AI in Plain English / Safety and privacy
Why can AI sound so sure and still be wrong?
Because it's built to produce a likely answer, not to know when it doesn't know. What that means for the answers you rely on.
The simple answer
A person who’s unsure usually sounds unsure. AI doesn’t work that way.
It writes by choosing what’s likely to come next, based on patterns in the text it learned from. A clear, confident, well-organized answer is a very likely pattern, so it tends to produce one whether or not the facts underneath are right. When a fact is missing, it can fill the gap with something that fits: a date that’s close, a rule that sounds right, a source that looks real.
You’ll hear this called “hallucinating,” the industry’s word for an AI stating something false as though it were true.
Why it doesn’t say “I don’t know” more often
In September 2025, OpenAI published research on exactly this question. Its explanation, in short: the way these systems are trained and scored tends to reward a guess over admitting uncertainty. It compares this to a multiple-choice test, where leaving a question blank always scores zero but a guess sometimes scores a point.
That’s useful to know, because it means confident mistakes aren’t a glitch one update will remove. The pull toward a confident answer comes from how these systems are built and measured. OpenAI’s proposed fix is to change the scoring, so that a confident wrong answer costs more than admitting uncertainty.
An example
Ask an AI app for a local store’s return policy. If it didn’t look anything up, it may describe a typical policy, like 30 days with a receipt, in exactly the tone it would use if it had read the store’s real policy. Nothing in the wording tells you which one you got.
What it is not
It isn’t lying. Lying needs an intention, and there isn’t one.

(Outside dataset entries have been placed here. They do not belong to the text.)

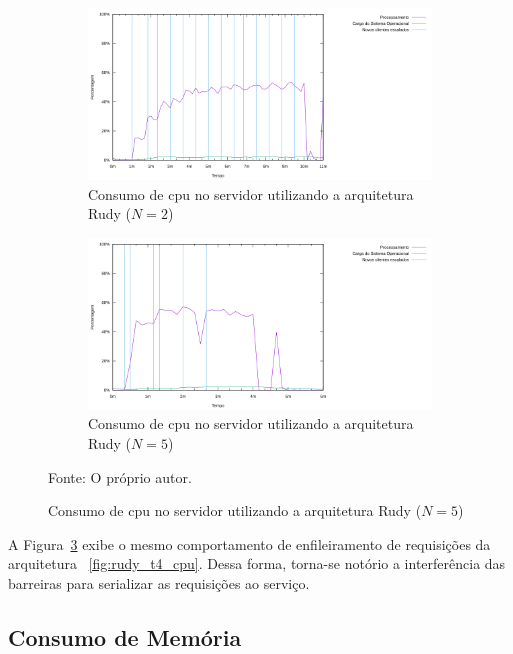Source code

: \begin{figure}[htb!]
    \caption{Consumo de \ac{cpu} no servidor utilizando a arquitetura Rudy ($N=2$ e $N=5$)}
    \centering
    \begin{subfigure}{1.0\textwidth}
      \centering
      \includegraphics[width=.9\textwidth]{metricas_rudy_t5/cpu.png}
      \caption{Consumo de \ac{cpu} no servidor utilizando a arquitetura Rudy ($N=2$)}
      \label{fig:rudy_t5_cpu}
    \end{subfigure}


    \begin{subfigure}{1.0\textwidth}
      \centering
      \includegraphics[width=.9\textwidth]{metricas_rudy_t6/cpu.png}
      \caption{Consumo de \ac{cpu} no servidor utilizando a arquitetura Rudy ($N=5$)}
      \label{fig:rudy_t6_cpu}
    \end{subfigure}
    \label{fig:rudy_t56_cpu}

    Fonte: O próprio autor.
\end{figure}
A Figura~\ref{fig:rudy_t56_cpu} exibe o mesmo comportamento de enfileiramento de requisições da arquitetura ~\ref{fig:rudy_t4_cpu}.
%
Dessa forma, torna-se notório a interferência das barreiras para serializar as requisições ao serviço.
%


\subsection{Consumo de Memória}

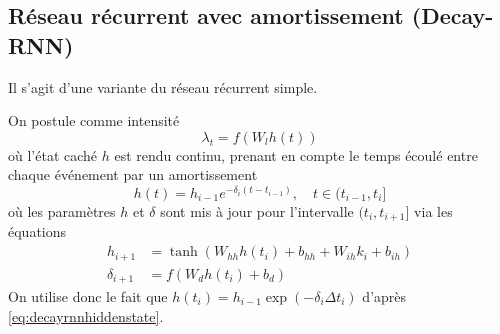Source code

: \documentclass[11pt]{article}
\begin{document}
\subsection{Réseau récurrent avec amortissement (Decay-RNN)}

Il s'agit d'une variante du réseau récurrent simple.

On postule comme intensité
\begin{equation}\label{eq:decayrnnhiddenstate}
	\lambda_t = f(W_l h(t))
\end{equation}
où l'état caché $h$ est rendu continu, prenant en compte le temps écoulé entre chaque événement par un amortissement
\begin{equation}
	h(t) = h_{i-1}e^{-\delta_i(t-t_{i-1})},\quad t\in(t_{i-1},t_i]
\end{equation}
où les paramètres $h$ et $\delta$ sont mis à jour pour l'intervalle $(t_i,t_{i+1}]$ via les équations
\begin{align}
	h_{i+1} &= \tanh(W_{hh}h(t_i) + b_{hh} + W_{ih}k_i + b_{ih}) \\
	\delta_{i+1} &= f(W_dh(t_i) + b_d)
\end{align}
On utilise donc le fait que $h(t_i) = h_{i-1}\exp(-\delta_i\Delta t_i)$ d'après \eqref{eq:decayrnnhiddenstate}.
\end{document}
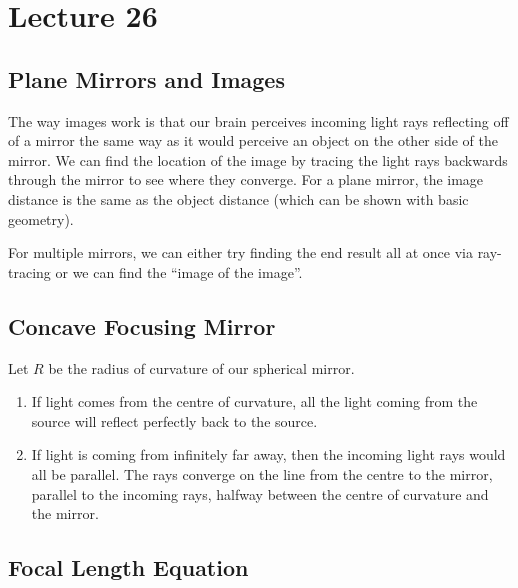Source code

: \documentclass[class=article, crop=false]{standalone}
\begin{document}
  \section{Lecture 26}
  \subsection{Plane Mirrors and Images}
  The way images work is that our brain perceives incoming light rays reflecting off of a mirror the same way as it would perceive an object on the other side of the mirror. We can find the location of the image by tracing the light rays backwards through the mirror to see where they converge. For a plane mirror, the image distance is the same as the object distance (which can be shown with basic geometry). \par
  For multiple mirrors, we can either try finding the end result all at once via ray-tracing or we can find the ``image of the image''.
  \subsection{Concave Focusing Mirror}
  Let $R$ be the radius of curvature of our spherical mirror.
  \begin{enumerate}
    \item If light comes from the centre of curvature, all the light coming from the source will reflect perfectly back to the source.
    \item If light is coming from infinitely far away, then the incoming light rays would all be parallel. The rays converge on the line from the centre to the mirror, parallel to the incoming rays, halfway between the centre of curvature and the mirror.
  \end{enumerate}
  \subsection{Focal Length Equation}
\end{document}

It isn’t broken. The same process that invents the return policy also writes your clear, useful email.
It isn’t random. It tends to be more reliable on things that are widely and consistently written about, and less reliable on details that are specific, local, recent, or obscure.
What this means for you
Ignore how confident an answer sounds. A calm, detailed answer is no more likely to be right than a hesitant one.
Match your checking to the cost of being wrong. A birthday message needs a read-through. A medication, a deadline, a legal right, or a number you'll act on needs a source outside the chat.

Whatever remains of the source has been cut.